= Work to be completed =
Write out the entire listing below exactly, with the pictures left out.

= Data =
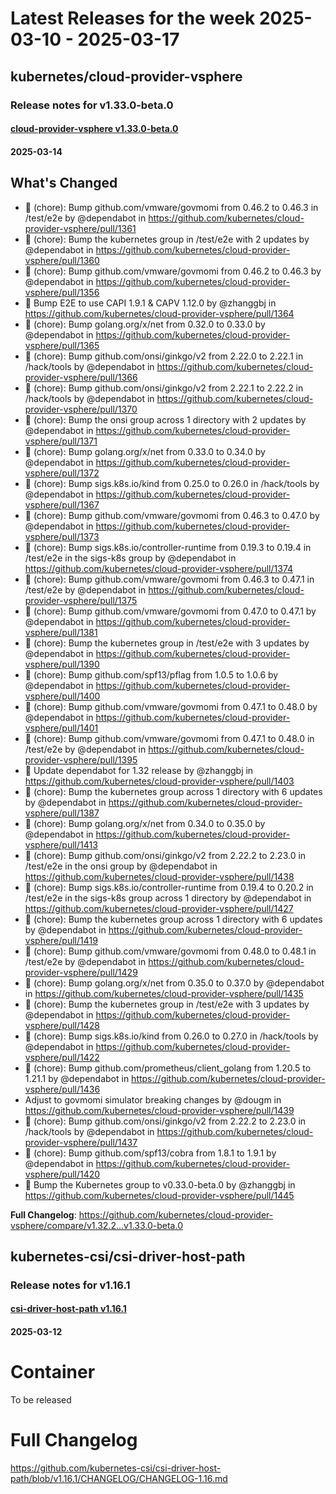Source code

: # Latest Releases for the week 2025-03-10 - 2025-03-17   
## kubernetes/cloud-provider-vsphere  
### Release notes for v1.33.0-beta.0  
#### [cloud-provider-vsphere v1.33.0-beta.0](https://github.com/kubernetes/cloud-provider-vsphere/releases/tag/v1.33.0-beta.0)  
#### 2025-03-14  
## What's Changed
* :seedling: (chore): Bump github.com/vmware/govmomi from 0.46.2 to 0.46.3 in /test/e2e by @dependabot in https://github.com/kubernetes/cloud-provider-vsphere/pull/1361
* :seedling: (chore): Bump the kubernetes group in /test/e2e with 2 updates by @dependabot in https://github.com/kubernetes/cloud-provider-vsphere/pull/1360
* :seedling: (chore): Bump github.com/vmware/govmomi from 0.46.2 to 0.46.3 by @dependabot in https://github.com/kubernetes/cloud-provider-vsphere/pull/1356
* 🌱 Bump E2E to use CAPI 1.9.1 & CAPV 1.12.0 by @zhanggbj in https://github.com/kubernetes/cloud-provider-vsphere/pull/1364
* :seedling: (chore): Bump golang.org/x/net from 0.32.0 to 0.33.0 by @dependabot in https://github.com/kubernetes/cloud-provider-vsphere/pull/1365
* :seedling: (chore): Bump github.com/onsi/ginkgo/v2 from 2.22.0 to 2.22.1 in /hack/tools by @dependabot in https://github.com/kubernetes/cloud-provider-vsphere/pull/1366
* :seedling: (chore): Bump github.com/onsi/ginkgo/v2 from 2.22.1 to 2.22.2 in /hack/tools by @dependabot in https://github.com/kubernetes/cloud-provider-vsphere/pull/1370
* :seedling: (chore): Bump the onsi group across 1 directory with 2 updates by @dependabot in https://github.com/kubernetes/cloud-provider-vsphere/pull/1371
* :seedling: (chore): Bump golang.org/x/net from 0.33.0 to 0.34.0 by @dependabot in https://github.com/kubernetes/cloud-provider-vsphere/pull/1372
* :seedling: (chore): Bump sigs.k8s.io/kind from 0.25.0 to 0.26.0 in /hack/tools by @dependabot in https://github.com/kubernetes/cloud-provider-vsphere/pull/1367
* :seedling: (chore): Bump github.com/vmware/govmomi from 0.46.3 to 0.47.0 by @dependabot in https://github.com/kubernetes/cloud-provider-vsphere/pull/1373
* :seedling: (chore): Bump sigs.k8s.io/controller-runtime from 0.19.3 to 0.19.4 in /test/e2e in the sigs-k8s group by @dependabot in https://github.com/kubernetes/cloud-provider-vsphere/pull/1374
* :seedling: (chore): Bump github.com/vmware/govmomi from 0.46.3 to 0.47.1 in /test/e2e by @dependabot in https://github.com/kubernetes/cloud-provider-vsphere/pull/1375
* :seedling: (chore): Bump github.com/vmware/govmomi from 0.47.0 to 0.47.1 by @dependabot in https://github.com/kubernetes/cloud-provider-vsphere/pull/1381
* :seedling: (chore): Bump the kubernetes group in /test/e2e with 3 updates by @dependabot in https://github.com/kubernetes/cloud-provider-vsphere/pull/1390
* :seedling: (chore): Bump github.com/spf13/pflag from 1.0.5 to 1.0.6 by @dependabot in https://github.com/kubernetes/cloud-provider-vsphere/pull/1400
* :seedling: (chore): Bump github.com/vmware/govmomi from 0.47.1 to 0.48.0 by @dependabot in https://github.com/kubernetes/cloud-provider-vsphere/pull/1401
* :seedling: (chore): Bump github.com/vmware/govmomi from 0.47.1 to 0.48.0 in /test/e2e by @dependabot in https://github.com/kubernetes/cloud-provider-vsphere/pull/1395
* 🌱 Update dependabot for 1.32 release by @zhanggbj in https://github.com/kubernetes/cloud-provider-vsphere/pull/1403
* :seedling: (chore): Bump the kubernetes group across 1 directory with 6 updates by @dependabot in https://github.com/kubernetes/cloud-provider-vsphere/pull/1387
* :seedling: (chore): Bump golang.org/x/net from 0.34.0 to 0.35.0 by @dependabot in https://github.com/kubernetes/cloud-provider-vsphere/pull/1413
* :seedling: (chore): Bump github.com/onsi/ginkgo/v2 from 2.22.2 to 2.23.0 in /test/e2e in the onsi group by @dependabot in https://github.com/kubernetes/cloud-provider-vsphere/pull/1438
* :seedling: (chore): Bump sigs.k8s.io/controller-runtime from 0.19.4 to 0.20.2 in /test/e2e in the sigs-k8s group across 1 directory by @dependabot in https://github.com/kubernetes/cloud-provider-vsphere/pull/1427
* :seedling: (chore): Bump the kubernetes group across 1 directory with 6 updates by @dependabot in https://github.com/kubernetes/cloud-provider-vsphere/pull/1419
* :seedling: (chore): Bump github.com/vmware/govmomi from 0.48.0 to 0.48.1 in /test/e2e by @dependabot in https://github.com/kubernetes/cloud-provider-vsphere/pull/1429
* :seedling: (chore): Bump golang.org/x/net from 0.35.0 to 0.37.0 by @dependabot in https://github.com/kubernetes/cloud-provider-vsphere/pull/1435
* :seedling: (chore): Bump the kubernetes group in /test/e2e with 3 updates by @dependabot in https://github.com/kubernetes/cloud-provider-vsphere/pull/1428
* :seedling: (chore): Bump sigs.k8s.io/kind from 0.26.0 to 0.27.0 in /hack/tools by @dependabot in https://github.com/kubernetes/cloud-provider-vsphere/pull/1422
* :seedling: (chore): Bump github.com/prometheus/client_golang from 1.20.5 to 1.21.1 by @dependabot in https://github.com/kubernetes/cloud-provider-vsphere/pull/1436
* Adjust to govmomi simulator breaking changes by @dougm in https://github.com/kubernetes/cloud-provider-vsphere/pull/1439
* :seedling: (chore): Bump github.com/onsi/ginkgo/v2 from 2.22.2 to 2.23.0 in /hack/tools by @dependabot in https://github.com/kubernetes/cloud-provider-vsphere/pull/1437
* :seedling: (chore): Bump github.com/spf13/cobra from 1.8.1 to 1.9.1 by @dependabot in https://github.com/kubernetes/cloud-provider-vsphere/pull/1420
* 🌱 Bump the Kubernetes group to v0.33.0-beta.0 by @zhanggbj in https://github.com/kubernetes/cloud-provider-vsphere/pull/1445


**Full Changelog**: https://github.com/kubernetes/cloud-provider-vsphere/compare/v1.32.2...v1.33.0-beta.0  
## kubernetes-csi/csi-driver-host-path  
### Release notes for v1.16.1  
#### [csi-driver-host-path v1.16.1](https://github.com/kubernetes-csi/csi-driver-host-path/releases/tag/v1.16.1)  
#### 2025-03-12  
# Container
To be released

# Full Changelog
https://github.com/kubernetes-csi/csi-driver-host-path/blob/v1.16.1/CHANGELOG/CHANGELOG-1.16.md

= Task response =
Source code

: # Latest Releases for the week 2025-03-10 - 2025-03-17   
## kubernetes/cloud-provider-vsphere  
### Release notes for v1.33.0-beta.0  
#### [cloud-provider-vsphere v1.33.0-beta.0](https://github.com/kubernetes/cloud-provider-vsphere/releases/tag/v1.33.0-beta.0)  
#### 2025-03-14  
## What's Changed
* :seedling: (chore): Bump github.com/vmware/govmomi from 0.46.2 to 0.46.3 in /test/e2e by @dependabot in https://github.com/kubernetes/cloud-provider-vsphere/pull/1361
* :seedling: (chore): Bump the kubernetes group in /test/e2e with 2 updates by @dependabot in https://github.com/kubernetes/cloud-provider-vsphere/pull/1360
* :seedling: (chore): Bump github.com/vmware/govmomi from 0.46.2 to 0.46.3 by @dependabot in https://github.com/kubernetes/cloud-provider-vsphere/pull/1356
* 🌱 Bump E2E to use CAPI 1.9.1 & CAPV 1.12.0 by @zhanggbj in https://github.com/kubernetes/cloud-provider-vsphere/pull/1364
* :seedling: (chore): Bump golang.org/x/net from 0.32.0 to 0.33.0 by @dependabot in https://github.com/kubernetes/cloud-provider-vsphere/pull/1365
* :seedling: (chore): Bump github.com/onsi/ginkgo/v2 from 2.22.0 to 2.22.1 in /hack/tools by @dependabot in https://github.com/kubernetes/cloud-provider-vsphere/pull/1366
* :seedling: (chore): Bump github.com/onsi/ginkgo/v2 from 2.22.1 to 2.22.2 in /hack/tools by @dependabot in https://github.com/kubernetes/cloud-provider-vsphere/pull/1370
* :seedling: (chore): Bump the onsi group across 1 directory with 2 updates by @dependabot in https://github.com/kubernetes/cloud-provider-vsphere/pull/1371
* :seedling: (chore): Bump golang.org/x/net from 0.33.0 to 0.34.0 by @dependabot in https://github.com/kubernetes/cloud-provider-vsphere/pull/1372
* :seedling: (chore): Bump sigs.k8s.io/kind from 0.25.0 to 0.26.0 in /hack/tools by @dependabot in https://github.com/kubernetes/cloud-provider-vsphere/pull/1367
* :seedling: (chore): Bump github.com/vmware/govmomi from 0.46.3 to 0.47.0 by @dependabot in https://github.com/kubernetes/cloud-provider-vsphere/pull/1373
* :seedling: (chore): Bump sigs.k8s.io/controller-runtime from 0.19.3 to 0.19.4 in /test/e2e in the sigs-k8s group by @dependabot in https://github.com/kubernetes/cloud-provider-vsphere/pull/1374
* :seedling: (chore): Bump github.com/vmware/govmomi from 0.46.3 to 0.47.1 in /test/e2e by @dependabot in https://github.com/kubernetes/cloud-provider-vsphere/pull/1375
* :seedling: (chore): Bump github.com/vmware/govmomi from 0.47.0 to 0.47.1 by @dependabot in https://github.com/kubernetes/cloud-provider-vsphere/pull/1381
* :seedling: (chore): Bump the kubernetes group in /test/e2e with 3 updates by @dependabot in https://github.com/kubernetes/cloud-provider-vsphere/pull/1390
* :seedling: (chore): Bump github.com/spf13/pflag from 1.0.5 to 1.0.6 by @dependabot in https://github.com/kubernetes/cloud-provider-vsphere/pull/1400
* :seedling: (chore): Bump github.com/vmware/govmomi from 0.47.1 to 0.48.0 by @dependabot in https://github.com/kubernetes/cloud-provider-vsphere/pull/1401
* :seedling: (chore): Bump github.com/vmware/govmomi from 0.47.1 to 0.48.0 in /test/e2e by @dependabot in https://github.com/kubernetes/cloud-provider-vsphere/pull/1395
* 🌱 Update dependabot for 1.32 release by @zhanggbj in https://github.com/kubernetes/cloud-provider-vsphere/pull/1403
* :seedling: (chore): Bump the kubernetes group across 1 directory with 6 updates by @dependabot in https://github.com/kubernetes/cloud-provider-vsphere/pull/1387
* :seedling: (chore): Bump golang.org/x/net from 0.34.0 to 0.35.0 by @dependabot in https://github.com/kubernetes/cloud-provider-vsphere/pull/1413
* :seedling: (chore): Bump github.com/onsi/ginkgo/v2 from 2.22.2 to 2.23.0 in /test/e2e in the onsi group by @dependabot in https://github.com/kubernetes/cloud-provider-vsphere/pull/1438
* :seedling: (chore): Bump sigs.k8s.io/controller-runtime from 0.19.4 to 0.20.2 in /test/e2e in the sigs-k8s group across 1 directory by @dependabot in https://github.com/kubernetes/cloud-provider-vsphere/pull/1427
* :seedling: (chore): Bump the kubernetes group across 1 directory with 6 updates by @dependabot in https://github.com/kubernetes/cloud-provider-vsphere/pull/1419
* :seedling: (chore): Bump github.com/vmware/govmomi from 0.48.0 to 0.48.1 in /test/e2e by @dependabot in https://github.com/kubernetes/cloud-provider-vsphere/pull/1429
* :seedling: (chore): Bump golang.org/x/net from 0.35.0 to 0.37.0 by @dependabot in https://github.com/kubernetes/cloud-provider-vsphere/pull/1435
* :seedling: (chore): Bump the kubernetes group in /test/e2e with 3 updates by @dependabot in https://github.com/kubernetes/cloud-provider-vsphere/pull/1428
* :seedling: (chore): Bump sigs.k8s.io/kind from 0.26.0 to 0.27.0 in /hack/tools by @dependabot in https://github.com/kubernetes/cloud-provider-vsphere/pull/1422
* :seedling: (chore): Bump github.com/prometheus/client_golang from 1.20.5 to 1.21.1 by @dependabot in https://github.com/kubernetes/cloud-provider-vsphere/pull/1436
* Adjust to govmomi simulator breaking changes by @dougm in https://github.com/kubernetes/cloud-provider-vsphere/pull/1439
* :seedling: (chore): Bump github.com/onsi/ginkgo/v2 from 2.22.2 to 2.23.0 in /hack/tools by @dependabot in https://github.com/kubernetes/cloud-provider-vsphere/pull/1437
* :seedling: (chore): Bump github.com/spf13/cobra from 1.8.1 to 1.9.1 by @dependabot in https://github.com/kubernetes/cloud-provider-vsphere/pull/1420
* 🌱 Bump the Kubernetes group to v0.33.0-beta.0 by @zhanggbj in https://github.com/kubernetes/cloud-provider-vsphere/pull/1445


**Full Changelog**: https://github.com/kubernetes/cloud-provider-vsphere/compare/v1.32.2...v1.33.0-beta.0  
## kubernetes-csi/csi-driver-host-path  
### Release notes for v1.16.1  
#### [csi-driver-host-path v1.16.1](https://github.com/kubernetes-csi/csi-driver-host-path/releases/tag/v1.16.1)  
#### 2025-03-12  
# Container
To be released

# Full Changelog
https://github.com/kubernetes-csi/csi-driver-host-path/blob/v1.16.1/CHANGELOG/CHANGELOG-1.16.md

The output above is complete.